__WORK INSTRUCTION__: Only one span of the listing below should come back. It runs from the line with "(Urysohn lemma), imbedding" through the line with "of \phi (\phi", and each of its lines must be reproduced exactly.

**********

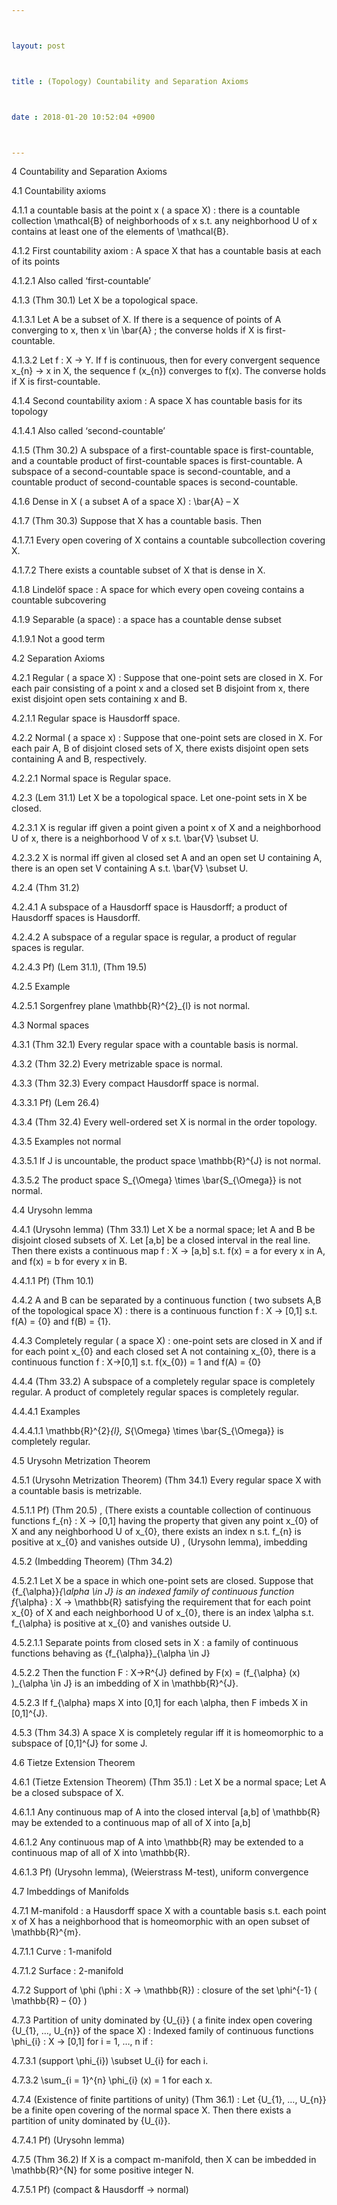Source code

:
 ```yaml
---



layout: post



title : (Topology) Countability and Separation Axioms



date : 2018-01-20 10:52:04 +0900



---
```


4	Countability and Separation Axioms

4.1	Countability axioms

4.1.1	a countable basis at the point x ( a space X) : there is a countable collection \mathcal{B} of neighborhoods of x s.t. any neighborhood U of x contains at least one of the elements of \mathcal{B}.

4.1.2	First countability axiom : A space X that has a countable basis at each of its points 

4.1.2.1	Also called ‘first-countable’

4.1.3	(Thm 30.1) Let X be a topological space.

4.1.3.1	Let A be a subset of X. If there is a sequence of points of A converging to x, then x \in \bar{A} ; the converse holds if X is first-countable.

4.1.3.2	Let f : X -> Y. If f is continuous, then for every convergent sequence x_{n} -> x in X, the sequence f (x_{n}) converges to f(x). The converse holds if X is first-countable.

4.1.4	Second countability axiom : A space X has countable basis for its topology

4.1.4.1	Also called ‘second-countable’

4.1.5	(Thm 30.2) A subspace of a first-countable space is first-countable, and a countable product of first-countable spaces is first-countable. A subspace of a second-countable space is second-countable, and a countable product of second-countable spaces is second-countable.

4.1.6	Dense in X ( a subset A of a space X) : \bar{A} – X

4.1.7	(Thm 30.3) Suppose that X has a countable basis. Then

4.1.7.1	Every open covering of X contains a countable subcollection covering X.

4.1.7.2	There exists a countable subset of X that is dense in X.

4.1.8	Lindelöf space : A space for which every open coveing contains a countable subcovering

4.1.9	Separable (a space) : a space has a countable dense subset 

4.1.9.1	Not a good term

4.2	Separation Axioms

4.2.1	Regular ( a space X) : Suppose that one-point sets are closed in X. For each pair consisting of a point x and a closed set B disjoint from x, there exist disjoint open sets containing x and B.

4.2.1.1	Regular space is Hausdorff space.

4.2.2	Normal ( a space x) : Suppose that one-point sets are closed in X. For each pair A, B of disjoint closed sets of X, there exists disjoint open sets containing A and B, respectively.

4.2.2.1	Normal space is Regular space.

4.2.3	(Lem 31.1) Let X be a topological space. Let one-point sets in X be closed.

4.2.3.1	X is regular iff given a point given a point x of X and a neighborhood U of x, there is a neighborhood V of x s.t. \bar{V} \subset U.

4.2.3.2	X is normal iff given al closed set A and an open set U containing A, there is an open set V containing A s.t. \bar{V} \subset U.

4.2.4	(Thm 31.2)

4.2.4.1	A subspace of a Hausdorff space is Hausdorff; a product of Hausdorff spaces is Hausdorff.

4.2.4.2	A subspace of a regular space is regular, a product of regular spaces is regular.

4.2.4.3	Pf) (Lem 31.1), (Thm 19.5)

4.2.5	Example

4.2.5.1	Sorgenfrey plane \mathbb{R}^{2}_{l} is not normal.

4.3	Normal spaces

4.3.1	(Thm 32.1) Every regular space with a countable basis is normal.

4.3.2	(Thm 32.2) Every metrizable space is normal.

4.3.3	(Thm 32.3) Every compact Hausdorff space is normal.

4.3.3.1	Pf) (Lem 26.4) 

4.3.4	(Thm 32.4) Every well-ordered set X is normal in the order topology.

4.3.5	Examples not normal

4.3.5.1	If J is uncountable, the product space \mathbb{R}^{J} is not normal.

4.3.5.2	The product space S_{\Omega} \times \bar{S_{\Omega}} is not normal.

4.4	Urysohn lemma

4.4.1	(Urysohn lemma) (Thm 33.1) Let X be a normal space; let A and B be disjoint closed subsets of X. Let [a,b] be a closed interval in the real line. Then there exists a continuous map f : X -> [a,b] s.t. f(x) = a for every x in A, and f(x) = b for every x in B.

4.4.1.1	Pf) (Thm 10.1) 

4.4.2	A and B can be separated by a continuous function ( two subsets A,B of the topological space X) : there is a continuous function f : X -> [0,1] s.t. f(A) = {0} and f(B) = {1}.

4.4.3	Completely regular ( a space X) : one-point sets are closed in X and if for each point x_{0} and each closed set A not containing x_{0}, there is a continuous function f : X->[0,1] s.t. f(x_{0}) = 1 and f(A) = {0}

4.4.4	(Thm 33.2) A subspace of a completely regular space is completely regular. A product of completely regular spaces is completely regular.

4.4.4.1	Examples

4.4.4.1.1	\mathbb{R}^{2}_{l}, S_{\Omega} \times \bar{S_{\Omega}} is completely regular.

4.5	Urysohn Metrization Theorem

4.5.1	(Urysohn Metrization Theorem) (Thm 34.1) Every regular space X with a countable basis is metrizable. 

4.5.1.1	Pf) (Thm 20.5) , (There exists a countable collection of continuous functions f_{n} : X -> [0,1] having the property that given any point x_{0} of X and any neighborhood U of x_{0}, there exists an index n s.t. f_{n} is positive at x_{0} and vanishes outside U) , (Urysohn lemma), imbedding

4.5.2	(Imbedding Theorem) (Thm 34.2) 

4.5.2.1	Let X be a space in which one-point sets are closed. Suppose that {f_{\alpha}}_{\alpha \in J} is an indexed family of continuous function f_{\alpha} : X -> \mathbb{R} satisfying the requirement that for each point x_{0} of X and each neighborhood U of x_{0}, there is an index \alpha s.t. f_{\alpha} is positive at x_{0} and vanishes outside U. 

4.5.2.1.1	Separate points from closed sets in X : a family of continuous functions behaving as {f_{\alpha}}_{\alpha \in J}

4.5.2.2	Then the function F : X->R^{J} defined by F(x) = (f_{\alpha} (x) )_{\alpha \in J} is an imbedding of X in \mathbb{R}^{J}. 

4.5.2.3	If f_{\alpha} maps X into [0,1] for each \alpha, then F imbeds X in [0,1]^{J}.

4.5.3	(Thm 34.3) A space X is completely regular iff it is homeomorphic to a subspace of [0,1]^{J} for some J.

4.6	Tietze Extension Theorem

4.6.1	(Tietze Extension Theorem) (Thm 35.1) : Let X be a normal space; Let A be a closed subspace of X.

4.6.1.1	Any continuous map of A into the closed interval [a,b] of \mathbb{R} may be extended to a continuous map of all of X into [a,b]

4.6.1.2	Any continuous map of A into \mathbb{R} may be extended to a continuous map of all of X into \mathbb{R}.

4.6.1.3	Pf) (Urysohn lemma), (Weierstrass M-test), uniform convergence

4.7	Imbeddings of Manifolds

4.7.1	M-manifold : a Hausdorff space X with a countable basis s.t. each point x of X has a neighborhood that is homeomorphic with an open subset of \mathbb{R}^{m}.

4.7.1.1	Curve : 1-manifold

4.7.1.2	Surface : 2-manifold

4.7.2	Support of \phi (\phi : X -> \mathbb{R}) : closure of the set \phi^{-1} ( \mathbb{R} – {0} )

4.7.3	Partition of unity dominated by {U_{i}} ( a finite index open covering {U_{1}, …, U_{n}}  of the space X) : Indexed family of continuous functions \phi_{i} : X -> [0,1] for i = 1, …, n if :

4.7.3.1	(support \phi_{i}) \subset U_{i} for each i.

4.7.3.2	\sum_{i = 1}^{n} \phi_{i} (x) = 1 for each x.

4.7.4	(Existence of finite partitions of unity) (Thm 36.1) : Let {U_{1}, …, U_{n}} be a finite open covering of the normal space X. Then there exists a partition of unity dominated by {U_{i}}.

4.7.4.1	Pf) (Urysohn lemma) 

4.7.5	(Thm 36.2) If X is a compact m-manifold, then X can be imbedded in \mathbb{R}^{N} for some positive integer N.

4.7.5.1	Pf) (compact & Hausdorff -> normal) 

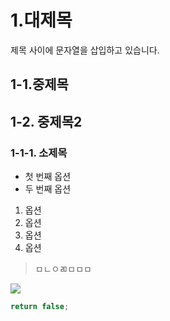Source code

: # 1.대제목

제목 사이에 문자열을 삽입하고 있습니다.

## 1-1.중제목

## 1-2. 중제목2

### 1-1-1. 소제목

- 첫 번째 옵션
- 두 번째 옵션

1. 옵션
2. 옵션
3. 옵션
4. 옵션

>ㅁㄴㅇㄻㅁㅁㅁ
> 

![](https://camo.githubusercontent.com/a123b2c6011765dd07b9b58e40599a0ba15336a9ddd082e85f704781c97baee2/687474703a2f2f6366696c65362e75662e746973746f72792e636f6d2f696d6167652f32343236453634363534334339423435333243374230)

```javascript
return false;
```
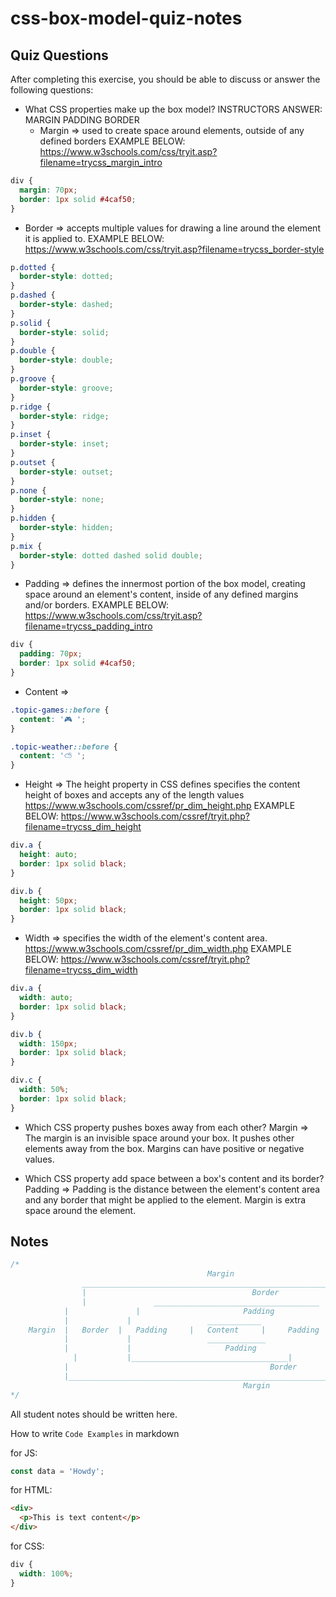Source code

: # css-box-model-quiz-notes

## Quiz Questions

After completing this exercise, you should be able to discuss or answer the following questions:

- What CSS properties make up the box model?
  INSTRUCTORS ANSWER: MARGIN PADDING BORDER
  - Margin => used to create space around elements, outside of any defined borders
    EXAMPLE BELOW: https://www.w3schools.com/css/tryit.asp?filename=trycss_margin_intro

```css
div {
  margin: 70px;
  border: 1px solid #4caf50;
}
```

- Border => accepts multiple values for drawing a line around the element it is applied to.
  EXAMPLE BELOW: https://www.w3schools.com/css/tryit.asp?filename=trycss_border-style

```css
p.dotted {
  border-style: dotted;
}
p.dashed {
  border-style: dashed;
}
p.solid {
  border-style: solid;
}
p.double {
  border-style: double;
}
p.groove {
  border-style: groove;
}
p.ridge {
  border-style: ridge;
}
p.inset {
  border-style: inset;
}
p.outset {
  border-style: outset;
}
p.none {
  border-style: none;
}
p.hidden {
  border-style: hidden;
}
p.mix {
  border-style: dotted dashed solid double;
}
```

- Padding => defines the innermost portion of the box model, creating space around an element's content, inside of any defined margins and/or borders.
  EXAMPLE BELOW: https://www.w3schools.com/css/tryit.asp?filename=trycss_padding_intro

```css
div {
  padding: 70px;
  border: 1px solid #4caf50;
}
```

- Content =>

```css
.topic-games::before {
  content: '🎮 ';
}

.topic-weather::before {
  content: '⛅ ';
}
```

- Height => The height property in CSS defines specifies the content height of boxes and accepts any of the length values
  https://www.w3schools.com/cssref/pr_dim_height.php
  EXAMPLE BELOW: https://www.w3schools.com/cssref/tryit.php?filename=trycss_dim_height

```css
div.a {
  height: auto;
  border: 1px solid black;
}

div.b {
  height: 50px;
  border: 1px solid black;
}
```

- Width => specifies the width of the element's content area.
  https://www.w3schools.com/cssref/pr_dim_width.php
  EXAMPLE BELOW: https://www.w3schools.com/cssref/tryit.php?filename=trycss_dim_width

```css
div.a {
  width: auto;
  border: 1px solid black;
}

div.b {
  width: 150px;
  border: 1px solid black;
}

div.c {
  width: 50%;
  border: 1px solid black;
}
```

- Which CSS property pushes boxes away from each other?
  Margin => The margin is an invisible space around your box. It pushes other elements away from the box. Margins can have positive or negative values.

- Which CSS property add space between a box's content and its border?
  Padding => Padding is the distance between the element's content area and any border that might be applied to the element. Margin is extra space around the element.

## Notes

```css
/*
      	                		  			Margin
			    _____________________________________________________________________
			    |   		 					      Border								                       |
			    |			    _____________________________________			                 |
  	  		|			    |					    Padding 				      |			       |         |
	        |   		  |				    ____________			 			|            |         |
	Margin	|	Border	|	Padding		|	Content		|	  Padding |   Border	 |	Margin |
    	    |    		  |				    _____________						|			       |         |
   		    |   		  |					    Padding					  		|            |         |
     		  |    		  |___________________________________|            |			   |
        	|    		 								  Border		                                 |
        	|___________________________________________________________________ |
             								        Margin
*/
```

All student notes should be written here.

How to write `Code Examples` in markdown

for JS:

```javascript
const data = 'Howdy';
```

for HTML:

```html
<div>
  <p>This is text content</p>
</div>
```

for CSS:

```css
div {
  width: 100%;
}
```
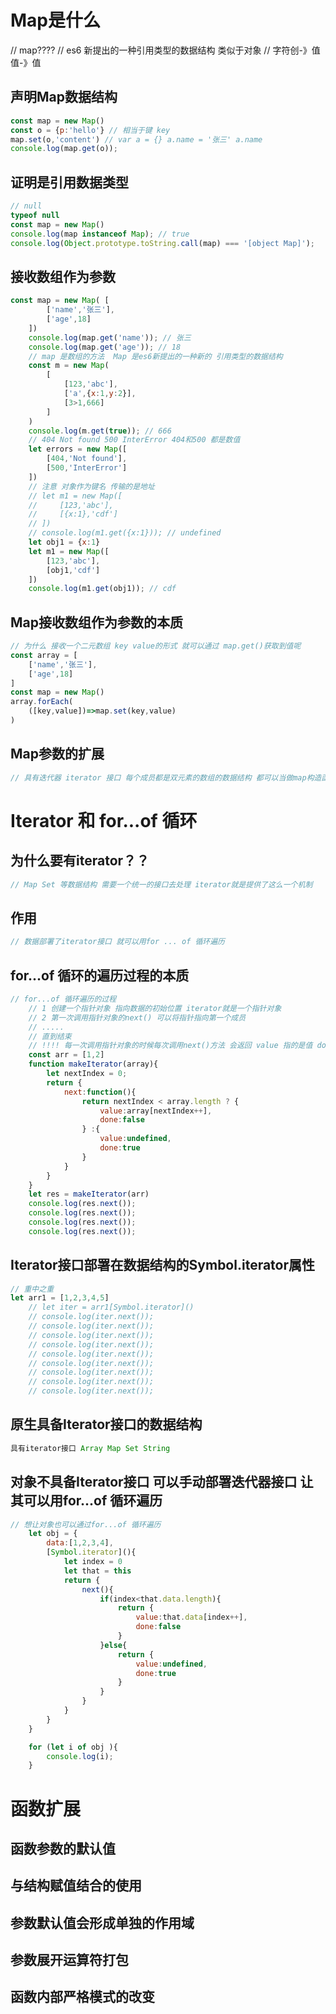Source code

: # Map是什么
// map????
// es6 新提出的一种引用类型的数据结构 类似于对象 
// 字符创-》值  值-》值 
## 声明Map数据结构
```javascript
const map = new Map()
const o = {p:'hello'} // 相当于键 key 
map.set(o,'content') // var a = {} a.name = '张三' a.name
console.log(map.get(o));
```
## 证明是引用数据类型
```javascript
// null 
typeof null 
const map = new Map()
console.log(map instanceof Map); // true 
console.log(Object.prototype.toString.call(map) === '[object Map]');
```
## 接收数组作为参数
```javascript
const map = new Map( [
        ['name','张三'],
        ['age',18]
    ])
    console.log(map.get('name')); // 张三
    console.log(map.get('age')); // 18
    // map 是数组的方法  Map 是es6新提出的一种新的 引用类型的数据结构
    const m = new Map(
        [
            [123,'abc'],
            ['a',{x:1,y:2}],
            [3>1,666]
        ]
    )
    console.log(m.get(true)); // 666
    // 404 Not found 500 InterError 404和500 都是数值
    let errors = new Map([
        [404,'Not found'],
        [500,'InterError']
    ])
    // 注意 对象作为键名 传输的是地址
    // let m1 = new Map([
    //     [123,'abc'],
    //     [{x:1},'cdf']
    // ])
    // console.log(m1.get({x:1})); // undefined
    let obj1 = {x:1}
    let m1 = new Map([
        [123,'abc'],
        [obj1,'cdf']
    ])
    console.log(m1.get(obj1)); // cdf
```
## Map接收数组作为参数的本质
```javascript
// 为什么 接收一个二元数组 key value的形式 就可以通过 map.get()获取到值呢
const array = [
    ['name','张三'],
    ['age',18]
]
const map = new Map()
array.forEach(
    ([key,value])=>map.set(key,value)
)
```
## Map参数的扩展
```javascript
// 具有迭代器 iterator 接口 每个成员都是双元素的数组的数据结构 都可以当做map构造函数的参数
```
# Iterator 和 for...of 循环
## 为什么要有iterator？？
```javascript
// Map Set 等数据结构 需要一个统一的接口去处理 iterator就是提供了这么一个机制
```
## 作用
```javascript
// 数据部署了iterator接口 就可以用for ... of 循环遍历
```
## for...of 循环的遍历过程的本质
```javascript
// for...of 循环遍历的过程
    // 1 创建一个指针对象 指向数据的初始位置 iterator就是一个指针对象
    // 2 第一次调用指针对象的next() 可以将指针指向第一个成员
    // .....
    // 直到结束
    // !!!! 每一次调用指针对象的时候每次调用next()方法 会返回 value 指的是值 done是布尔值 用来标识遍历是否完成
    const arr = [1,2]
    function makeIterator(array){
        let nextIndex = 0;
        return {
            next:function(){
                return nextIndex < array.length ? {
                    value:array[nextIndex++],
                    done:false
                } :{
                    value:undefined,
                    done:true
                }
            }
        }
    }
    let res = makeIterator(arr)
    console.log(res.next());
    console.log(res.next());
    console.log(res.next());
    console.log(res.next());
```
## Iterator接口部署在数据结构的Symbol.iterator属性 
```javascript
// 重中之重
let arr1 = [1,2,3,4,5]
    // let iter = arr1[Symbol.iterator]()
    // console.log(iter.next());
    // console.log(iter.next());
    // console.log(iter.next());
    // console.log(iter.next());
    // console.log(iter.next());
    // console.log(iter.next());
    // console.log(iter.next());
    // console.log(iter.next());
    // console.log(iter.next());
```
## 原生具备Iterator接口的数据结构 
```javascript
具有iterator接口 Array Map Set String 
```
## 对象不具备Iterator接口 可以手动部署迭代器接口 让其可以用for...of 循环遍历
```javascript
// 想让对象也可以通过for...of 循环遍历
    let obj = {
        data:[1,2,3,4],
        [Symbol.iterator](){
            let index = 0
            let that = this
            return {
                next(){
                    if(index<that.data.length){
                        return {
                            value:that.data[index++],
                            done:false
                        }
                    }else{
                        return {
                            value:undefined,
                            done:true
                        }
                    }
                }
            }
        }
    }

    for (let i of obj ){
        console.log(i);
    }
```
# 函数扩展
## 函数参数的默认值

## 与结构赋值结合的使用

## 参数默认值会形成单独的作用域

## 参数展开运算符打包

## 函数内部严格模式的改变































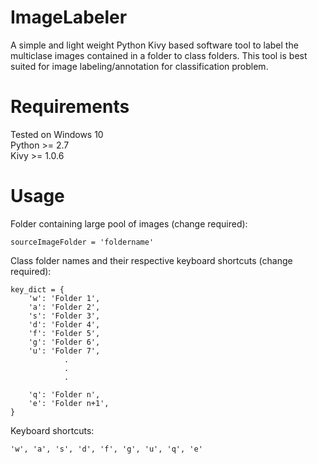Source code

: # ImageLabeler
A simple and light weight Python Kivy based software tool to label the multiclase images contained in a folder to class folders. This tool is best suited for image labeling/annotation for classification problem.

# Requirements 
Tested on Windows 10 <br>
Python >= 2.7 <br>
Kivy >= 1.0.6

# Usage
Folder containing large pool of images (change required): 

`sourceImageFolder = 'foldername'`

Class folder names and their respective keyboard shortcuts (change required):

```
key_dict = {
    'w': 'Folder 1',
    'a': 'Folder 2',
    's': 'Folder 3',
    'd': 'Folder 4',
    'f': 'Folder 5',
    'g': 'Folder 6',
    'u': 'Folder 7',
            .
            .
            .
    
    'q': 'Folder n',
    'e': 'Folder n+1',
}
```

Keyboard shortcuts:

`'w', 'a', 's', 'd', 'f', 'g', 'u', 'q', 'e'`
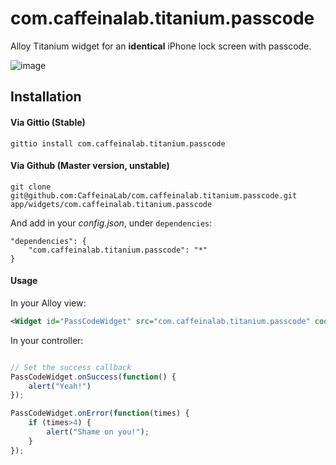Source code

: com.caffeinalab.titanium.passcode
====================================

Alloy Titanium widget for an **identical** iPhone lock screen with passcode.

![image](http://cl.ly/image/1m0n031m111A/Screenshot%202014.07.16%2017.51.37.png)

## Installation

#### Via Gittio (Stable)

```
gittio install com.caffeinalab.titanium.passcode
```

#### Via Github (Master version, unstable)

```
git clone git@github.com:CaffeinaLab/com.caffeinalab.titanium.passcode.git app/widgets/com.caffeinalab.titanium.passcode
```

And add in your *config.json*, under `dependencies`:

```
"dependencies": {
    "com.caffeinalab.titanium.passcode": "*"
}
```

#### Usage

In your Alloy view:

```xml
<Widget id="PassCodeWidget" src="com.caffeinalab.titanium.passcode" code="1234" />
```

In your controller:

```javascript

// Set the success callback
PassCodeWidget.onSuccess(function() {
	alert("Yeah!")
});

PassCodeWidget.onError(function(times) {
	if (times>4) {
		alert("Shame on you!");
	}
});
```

**********

__REPLY__:
4.5.1.1	Pf) (Thm 20.5) , (There exists a countable collection of continuous functions f_{n} : X -> [0,1] having the property that given any point x_{0} of X and any neighborhood U of x_{0}, there exists an index n s.t. f_{n} is positive at x_{0} and vanishes outside U) , (Urysohn lemma), imbedding

4.5.2	(Imbedding Theorem) (Thm 34.2) 

4.5.2.1	Let X be a space in which one-point sets are closed. Suppose that {f_{\alpha}}_{\alpha \in J} is an indexed family of continuous function f_{\alpha} : X -> \mathbb{R} satisfying the requirement that for each point x_{0} of X and each neighborhood U of x_{0}, there is an index \alpha s.t. f_{\alpha} is positive at x_{0} and vanishes outside U. 

4.5.2.1.1	Separate points from closed sets in X : a family of continuous functions behaving as {f_{\alpha}}_{\alpha \in J}

4.5.2.2	Then the function F : X->R^{J} defined by F(x) = (f_{\alpha} (x) )_{\alpha \in J} is an imbedding of X in \mathbb{R}^{J}. 

4.5.2.3	If f_{\alpha} maps X into [0,1] for each \alpha, then F imbeds X in [0,1]^{J}.

4.5.3	(Thm 34.3) A space X is completely regular iff it is homeomorphic to a subspace of [0,1]^{J} for some J.

4.6	Tietze Extension Theorem

4.6.1	(Tietze Extension Theorem) (Thm 35.1) : Let X be a normal space; Let A be a closed subspace of X.

4.6.1.1	Any continuous map of A into the closed interval [a,b] of \mathbb{R} may be extended to a continuous map of all of X into [a,b]

4.6.1.2	Any continuous map of A into \mathbb{R} may be extended to a continuous map of all of X into \mathbb{R}.

4.6.1.3	Pf) (Urysohn lemma), (Weierstrass M-test), uniform convergence

4.7	Imbeddings of Manifolds

4.7.1	M-manifold : a Hausdorff space X with a countable basis s.t. each point x of X has a neighborhood that is homeomorphic with an open subset of \mathbb{R}^{m}.

4.7.1.1	Curve : 1-manifold

4.7.1.2	Surface : 2-manifold

4.7.2	Support of \phi (\phi : X -> \mathbb{R}) : closure of the set \phi^{-1} ( \mathbb{R} – {0} )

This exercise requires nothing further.